In realtà nelle aule giudiziarie succede proprio il contrario di quello che queste persone suppongono: non solo il pm non ha un ascolto privilegiato, ma è trattato in modo molto severo e distaccato. Un po’ perché il giudice sa che questo sospetto aleggia su di lui, e quindi è particolarmente attento a non esporsi ad accuse di parzialità, anche solo da un punto di vista formale (e figuriamoci sostanziale!); un po’ perché, tra colleghi, c’è sempre una forte rivalità professionale: “Sarai mica tu che mi vieni a spiegare quello che devo fare?”
Ma mi rendo conto che questo non è un argomento, è solo una testimonianza. Così propongo questa riflessione: se c’è il pericolo che i giudici favoriscano i pm perché colleghi, allora quante carriere si dovrebbero separare? I giudici di appello, quelli che decidono se confermare o riformare le sentenze emesse dai giudici di tribunale, sono stati, magari fino al giorno prima, giudici di tribunale anche loro. Magari hanno lavorato nella stessa sezione del tribunale che ha emesso la sentenza sottoposta al loro giudizio; magari sono proprio amici dei giudici che l’hanno scritta, ci hanno lavorato fianco a fianco per anni. Che si fa, carriere separate per giudici di tribunale e giudici di appello? E i giudici di cassazione? Anche loro provengono dai tribunali e dalle corti di appello di tutta Italia; magari conoscono benissimo il collega che ha scritto la sentenza che dovranno riformare, rilevando (che è una cosa seccante per un giudice) errori di diritto. Che si fa? Carriere separate anche per i giudici della cassazione? E i giudici di tribunale che assolvono l’imputato che il gip ha rinviato a giudizio? Forse, fino a una settimana prima hanno lavorato anche loro nell’ufficio del gip, nella stanza a fianco di quello che stanno sconfessando. Carriere separate? Naturalmente no, nessuno ci ha mai nemmeno pensato.
Ma allora perché larghi settori politici ed (ahimè) alcuni settori dell’avvocatura ci tengono tanto alla separazione delle carriere?
Non so dare una risposta in generale. Forse, per ciò che riguarda quegli avvocati che tanto insistono per l’abolizione di un presidio di garanzia e di libertà per i cittadini, esplicitamente voluto dalla nostra Costituzione (la stesura delle norme in proposito si deve all’AVVOCATO PIERO CALAMANDREI) il fatto è che esiste un problema oggettivo: non riescono a sottrarsi alla loro natura di uomini di parte, chiamati a sostenere sempre e solo quello che giova al cliente.

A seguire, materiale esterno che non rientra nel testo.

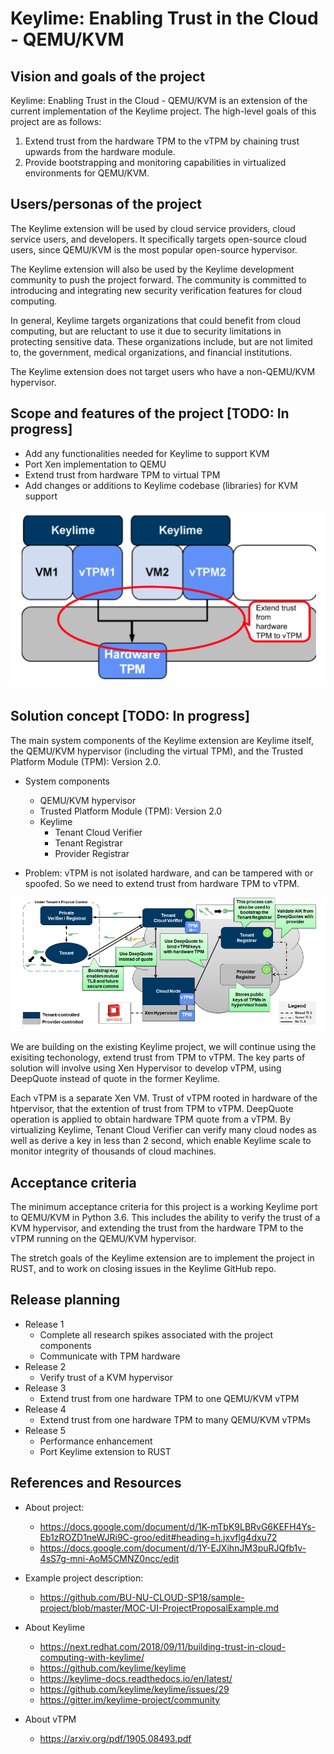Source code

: # Keylime: Enabling Trust in the Cloud - QEMU/KVM

## Vision and goals of the project

Keylime: Enabling Trust in the Cloud - QEMU/KVM is an extension of the current implementation of the Keylime project. The high-level goals of this project are as follows:

1. Extend trust from the hardware TPM to the vTPM by chaining trust upwards from the hardware module.
2. Provide bootstrapping and monitoring capabilities in virtualized environments for QEMU/KVM.


## Users/personas of the project
The Keylime extension will be used by cloud service providers, cloud service users, and developers.  It specifically targets open-source cloud users, since QEMU/KVM is the most popular open-source hypervisor. 

The Keylime extension will also be used by the Keylime development community to push the project forward. The community is committed to introducing and integrating new security verification features for cloud computing.

In general, Keylime targets organizations that could benefit from cloud computing, but are reluctant to use it due to security limitations in protecting sensitive data.  These organizations include, but are not limited to, the government, medical organizations, and financial institutions.

The Keylime extension does not target users who have a non-QEMU/KVM hypervisor.


## Scope and features of the project [TODO: In progress]
- Add any functionalities needed for Keylime to support KVM
- Port Xen implementation to QEMU
- Extend trust from hardware TPM to virtual TPM
- Add changes or additions to Keylime codebase (libraries) for KVM support

![System diagram of Keylime implementation](/assets/images/solution_diagram.png)


## Solution concept [TODO: In progress]
The main system components of the Keylime extension are Keylime itself, the QEMU/KVM hypervisor (including the virtual TPM), and the Trusted Platform Module (TPM): Version 2.0.
- System components
  - QEMU/KVM hypervisor
  - Trusted Platform Module (TPM): Version 2.0
  - Keylime
    - Tenant Cloud Verifier
    - Tenant Registrar
    - Provider Registrar
    
- Problem: vTPM is not isolated hardware, and can be tampered with or spoofed. So we need to extend trust from hardware TPM to vTPM.

![System diagram of Keylime implementation](/assets/images/keylime_diagram.png)

We are building on the existing Keylime project, we will continue using the exisiting techonology, extend trust from TPM to vTPM. The key parts of solution will involve using Xen Hypervisor to develop vTPM, using DeepQuote instead of quote in the former Keylime.

Each vTPM is a separate Xen VM. Trust of vTPM rooted in hardware of the htpervisor, that the extention of trust from TPM to vTPM. DeepQuote operation is applied to obtain hardware TPM quote from a vTPM. By virtualizing Keylime, Tenant Cloud Verifier can verify many cloud nodes as well as derive a key in less than 2 second, which enable Keylime scale to monitor integrity of thousands of cloud machines.

## Acceptance criteria

The minimum acceptance criteria for this project is a working Keylime port to QEMU/KVM in Python 3.6.  This includes the ability to verify the trust of a KVM hypervisor, and extending the trust from the hardware TPM to the vTPM running on the QEMU/KVM hypervisor.

The stretch goals of the Keylime extension are to implement the project in RUST, and to work on closing issues in the Keylime GitHub repo.


## Release planning
- Release 1
  - Complete all research spikes associated with the project components
  - Communicate with TPM hardware
- Release 2
  - Verify trust of a KVM hypervisor
- Release 3
  - Extend trust from one hardware TPM to one QEMU/KVM vTPM
- Release 4
  - Extend trust from one hardware TPM to many QEMU/KVM vTPMs
- Release 5
  - Performance enhancement
  - Port Keylime extension to RUST

## References and Resources
- About project: 
  - https://docs.google.com/document/d/1K-mTbK9LBRvG6KEFH4Ys-Eb1zROZD1neWJRi9C-groo/edit#heading=h.jxvflg4dxu72
  - https://docs.google.com/document/d/1Y-EJXihnJM3puRJQfb1v-4sS7g-mni-AoM5CMNZ0ncc/edit
- Example project description: 
  - https://github.com/BU-NU-CLOUD-SP18/sample-project/blob/master/MOC-UI-ProjectProposalExample.md

- About Keylime
  - https://next.redhat.com/2018/09/11/building-trust-in-cloud-computing-with-keylime/
  - https://github.com/keylime/keylime
  - https://keylime-docs.readthedocs.io/en/latest/
  - https://github.com/keylime/keylime/issues/29
  - https://gitter.im/keylime-project/community

- About vTPM
  - https://arxiv.org/pdf/1905.08493.pdf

Potete anche solo immaginare un avvocato che chiede la condanna del suo cliente perché ha scoperto che è colpevole? Naturalmente no. Allora è fatale che le argomentazioni di un avvocato che difende (in maniera processualmente e deontologicamente corretta) un imputato e che ha un solo obiettivo (legittimo costituzionalmente), l’assoluzione o almeno una sentenza la meno afflittiva possibile, siano condizionate da questa esigenza. Mentre quelle del pm, che non ha interesse all’esito del processo, rispecchiano la sua imparziale valutazione dei fatti. Naturalmente entrambe le argomentazioni possono essere sbagliate o giuste e il giudice sta lì per valutarle; però è ovvio che chi ha un interesse personale si trovi un po’ svantaggiato di fronte a chi non ha padroni da compiacere.

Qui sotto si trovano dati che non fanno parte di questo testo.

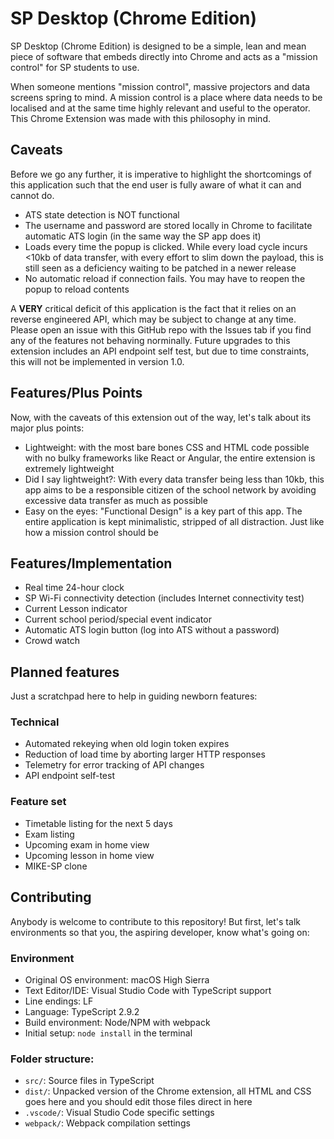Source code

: # SP Desktop (Chrome Edition)
SP Desktop (Chrome Edition) is designed to be a simple, lean and mean piece of software that embeds directly into Chrome and acts as a "mission control" for SP students to use. 

When someone mentions "mission control", massive projectors and data screens spring to mind. A mission control is a place where data needs to be localised and at the same time highly relevant and useful to the operator. This Chrome Extension was made with this philosophy in mind.

## Caveats
Before we go any further, it is imperative to highlight the shortcomings of this application such that the end user is fully aware of what it can and cannot do.

* ATS state detection is NOT functional
* The username and password are stored locally in Chrome to facilitate automatic ATS login (in the same way the SP app does it)
* Loads every time the popup is clicked. While every load cycle incurs <10kb of data transfer, with every effort to slim down the payload, this is still seen as a deficiency waiting to be patched in a newer release
* No automatic reload if connection fails. You may have to reopen the popup to reload contents

A **VERY** critical deficit of this application is the fact that it relies on an reverse engineered API, which may be subject to change at any time. Please open an issue with this GitHub repo with the Issues tab if you find any of the features not behaving norminally. Future upgrades to this extension includes an API endpoint self test, but due to time constraints, this will not be implemented in version 1.0.

## Features/Plus Points
Now, with the caveats of this extension out of the way, let's talk about its major plus points:

* Lightweight: with the most bare bones CSS and HTML code possible with no bulky frameworks like React or Angular, the entire extension is extremely lightweight
* Did I say lightweight?: With every data transfer being less than 10kb, this app aims to be a responsible citizen of the school network by avoiding excessive data transfer as much as possible
* Easy on the eyes: "Functional Design" is a key part of this app. The entire application is kept minimalistic, stripped of all distraction. Just like how a mission control should be

## Features/Implementation

* Real time 24-hour clock
* SP Wi-Fi connectivity detection (includes Internet connectivity test)
* Current Lesson indicator
* Current school period/special event indicator
* Automatic ATS login button (log into ATS without a password)
* Crowd watch

## Planned features
Just a scratchpad here to help in guiding newborn features:

### Technical

* Automated rekeying when old login token expires
* Reduction of load time by aborting larger HTTP responses
* Telemetry for error tracking of API changes
* API endpoint self-test

### Feature set

* Timetable listing for the next 5 days
* Exam listing
* Upcoming exam in home view
* Upcoming lesson in home view
* MIKE-SP clone

## Contributing
Anybody is welcome to contribute to this repository! But first, let's talk environments so that you, the aspiring developer, know what's going on:

### Environment

* Original OS environment: macOS High Sierra
* Text Editor/IDE: Visual Studio Code with TypeScript support
* Line endings: LF
* Language: TypeScript 2.9.2
* Build environment: Node/NPM with webpack
* Initial setup: `node install` in the terminal

### Folder structure:

* `src/`: Source files in TypeScript
* `dist/`: Unpacked version of the Chrome extension, all HTML and CSS goes here and you should edit those files direct in here
* `.vscode/`: Visual Studio Code specific settings
* `webpack/`: Webpack compilation settings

Allora succede che, non potendo diventare anche loro imparziali perché è contrario alla natura del compito che (costituzionalmente) sono chiamati a svolgere, gli avvocati tentano l’unica mossa che li possa mettere sullo stesso piano di credibilità ed affidabilità (a questo punto relative) dei pm: ridurre il pm al loro livello; avvocati anche loro, dunque in una posizione partigiana; avvocati dell’accusa. E così, se il pm diventa anche lui uomo di parte, la parità tra accusa e difesa è finalmente raggiunta.
Eccolo il sogno degli avvocati, la parità tra accusa e difesa. E anche qui si nasconde l’equivoco.
É assolutamente vero che pm e difesa debbono essere su un piano di parità processuale. Questo vuol dire che debbono poter rappresentare al giudice le loro tesi nello stesso contesto e con le stesse modalità (in realtà gli avvocati sono favoriti: sono tanti mentre il pm è solo; e, quasi sempre, non debbono costruire una tesi difensiva, basta che smontino quella del pm, se accusatoria); e poi vuol dire che debbono avere le stesse possibilità e gli stessi mezzi per ricercare le prove a sostegno della loro tesi (ma qui il discorso si fa complicato perché l’imputato povero non avrà mai gli stessi mezzi del pubblico ministero ; e quello ricco ne ha di più. É la vita ….). Ma si tratta appunto di parità tecnica, processuale; non di parità ontologica, attinente al ruolo che svolgono. La Procura della Repubblica si chiama così perché rappresenta un interesse pubblico; l’avvocato difensore, c’è poco da fare, rappresenta un interesse privato.
Quindi anche questo argomento a sostegno della separazione delle carriere è infondato.
Concludiamo, dunque. Il pm sganciato dal giudice diventerebbe un funzionario pubblico soggetto al potere esecutivo. Separare le carriere vuol dire dunque, inevitabilmente, allentare i legami del pm dalla cultura della giurisdizione per avvicinarlo alle (legittime e doverose, per carità, ma certo portatrici di istanze diverse) posizioni della polizia e dei carabinieri. Significa rendere il pm non un organo di garanzia, ma soltanto strumento di repressione.
Ripetiamo la domanda: ma allora perché si vogliono separare le carriere? L’ho detto, non sono certo della risposta. So però che negli anni cinquanta così scriveva L’AVVOCATO PIERO CALAMANDREI, definendo il nostro sistema un perfezionamento, esplicitamente perseguito e voluto dall’Assemblea Costituente, del modello precedente: “Non occorre infatti essere esperti giuristi per comprendere che, configurando un ordinamento giudiziario il cui giudice, sfornito di iniziativa propria, non può mettersi in moto se non lo richieda di ciò un funzionario dipendente dal potere esecutivo, si rende detto potere, in ultima analisi, arbitro della giustizia sino ad annullarla di fatto. Dire da un lato che la giustizia è indipendente dalla politica, e dall’altro lasciare al governo la facoltà di decidere in base a considerazioni politiche se la giustizia debba o non debba seguire il suo corso, affermare da una parte che la legge è eguale per tutti, e dall’altra lasciare al potere esecutivo la possibilità di farla osservare nei casi in cui non dispiaccia al partito che è al governo, è un tale controsenso che non importa spendervi su molte parole per rilevarne tutta la enormità.”